By Marta Van Beek, MD, MPH
Marketing of new technology for superficial radiationtherapy (SRT) devices and electronic surface brachytherapy (eBx) devices to dermatologists has increased in the past year.
These devices are being marketed as highly effective treatments for cutaneous basal cell carcinomas (BCC) and squamous cell carcinomas (SCC). In some circumstances, they have also been positioned as devices with the potential to drive significant revenue growth. As a result, use of CPT codes related to these services has rapidly increased.
On Nov. 9, the Academy’s Board of Directors approved position statements on SRT and eBx for BCC and SCC. The Academy’s Radiation Therapy Workgroup developed the position statement to address a number of issues arising from these two technologies, including multiple coding and reimbursement concerns, regulatory issues on the delivery of these technologies that vary from state to state, and the limited amount of research on the long-term efficacy of these two new technologies.
Inaccurate coding of these services may expose a practitioner to increased payer scrutiny and audits.
The Academy supports surgical treatment as the optimal primary intervention for BCC and SCC. In circumstances when surgical intervention is contraindicated, the Academy supports the provision of superficial radiation therapy or electronic surface brachytherapy as a treatment option for these carcinomas.
Aggressive marketing of the devices, however, has given rise to concerns about some claims made about SRT and eBx products. It has come to the Academy’s attention that inaccurate information about coding and reimbursement, as well as efficacy, may be included in promotional materials.
We believe that several vendors have been advising dermatologists to report CPT codes that do not accurately reflect the services provided, which may result in misrepresentation of the service provided and trigger payer audits.
Consequently, certain codes are being utilized by dermatologists in a disproportionate manner as they relate to SRT and eBx. In accordance with coding conventions and guidelines, the AADA wants to emphasize that dermatologists should only bill for services that they actually provide.
The appropriate CPT code for skin treatment in the SRT modality is 77401. This code is reported only once per session and not per lesion, regardless of how many locations on the body are treated during the encounter. Codes 77402, 77407, and 77412 are not appropriate for dermatologists to report for treatment of skin lesions with SRT. Check with your local carriers for other coding guidance specific to reporting such services.

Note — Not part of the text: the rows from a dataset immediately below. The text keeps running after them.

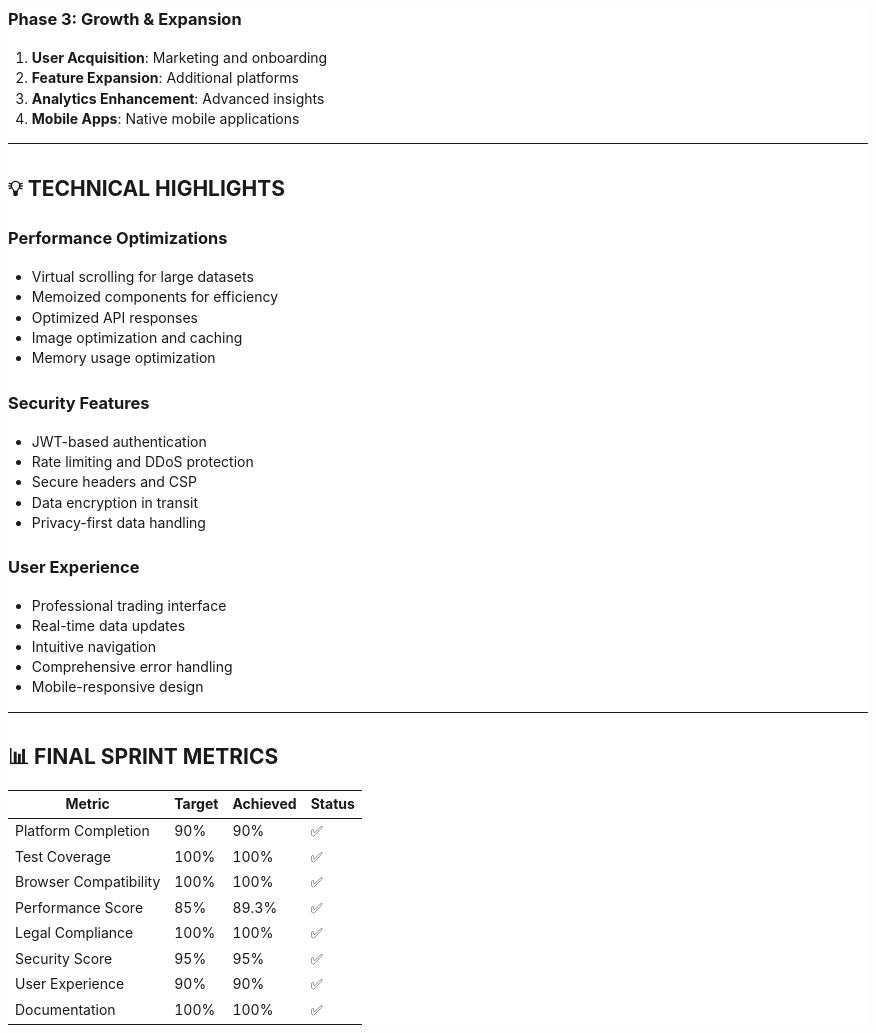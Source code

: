 ### Phase 3: Growth & Expansion
1. **User Acquisition**: Marketing and onboarding
2. **Feature Expansion**: Additional platforms
3. **Analytics Enhancement**: Advanced insights
4. **Mobile Apps**: Native mobile applications

---

## 💡 TECHNICAL HIGHLIGHTS

### Performance Optimizations
- Virtual scrolling for large datasets
- Memoized components for efficiency
- Optimized API responses
- Image optimization and caching
- Memory usage optimization

### Security Features
- JWT-based authentication
- Rate limiting and DDoS protection
- Secure headers and CSP
- Data encryption in transit
- Privacy-first data handling

### User Experience
- Professional trading interface
- Real-time data updates
- Intuitive navigation
- Comprehensive error handling
- Mobile-responsive design

---

## 📊 FINAL SPRINT METRICS

| Metric | Target | Achieved | Status |
|--------|--------|----------|--------|
| Platform Completion | 90% | 90% | ✅ |
| Test Coverage | 100% | 100% | ✅ |
| Browser Compatibility | 100% | 100% | ✅ |
| Performance Score | 85% | 89.3% | ✅ |
| Legal Compliance | 100% | 100% | ✅ |
| Security Score | 95% | 95% | ✅ |
| User Experience | 90% | 90% | ✅ |
| Documentation | 100% | 100% | ✅ |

Dermatologists can appropriately report eBx treatment with code 0182T. The eBx technology was originally developed by radiation oncologists for breast and endometrial applications. A significant number of states have regulations that limit administration of eBx to only those physicians who are trained as radiation oncologists. Inaccurate coding of these services may expose a practitioner to increased payer scrutiny and audits.
Regulatory and business issues
Many states have regulations regarding education and training requirements to administer these services, and other states are actively investigating or enacting rules around these devices. A number of states also limit the provision of eBx to radiation oncologists.
Business models associated with the provision of these services may be considered self-referral. Self-referral arrangements are under increasing scrutiny by the Government Accountability Office and other watchdog groups.
More research is needed
More research is needed to document the long-term efficacy of these new SRT and eBx devices. There are many published articles documenting the benefit of radiation for a variety of dermatologic diseases, but these specific technologies are new and distinct from historical methods of delivering radiation or brachytherapy.
The AADA position statement is meant to encourage member education and awareness about state and federal regulations, proper coding to avoid potential payer scrutiny and audits, and appropriate business models to protect us from violating self-referral laws.
Dr. Van Beek is clinical associate professor of dermatology at the University of Iowa Carver College of Medicine. She is chair of the AADA Council on Government Affairs, Health Policy, and Practice, and a member of the Radiation Therapy Workgroup.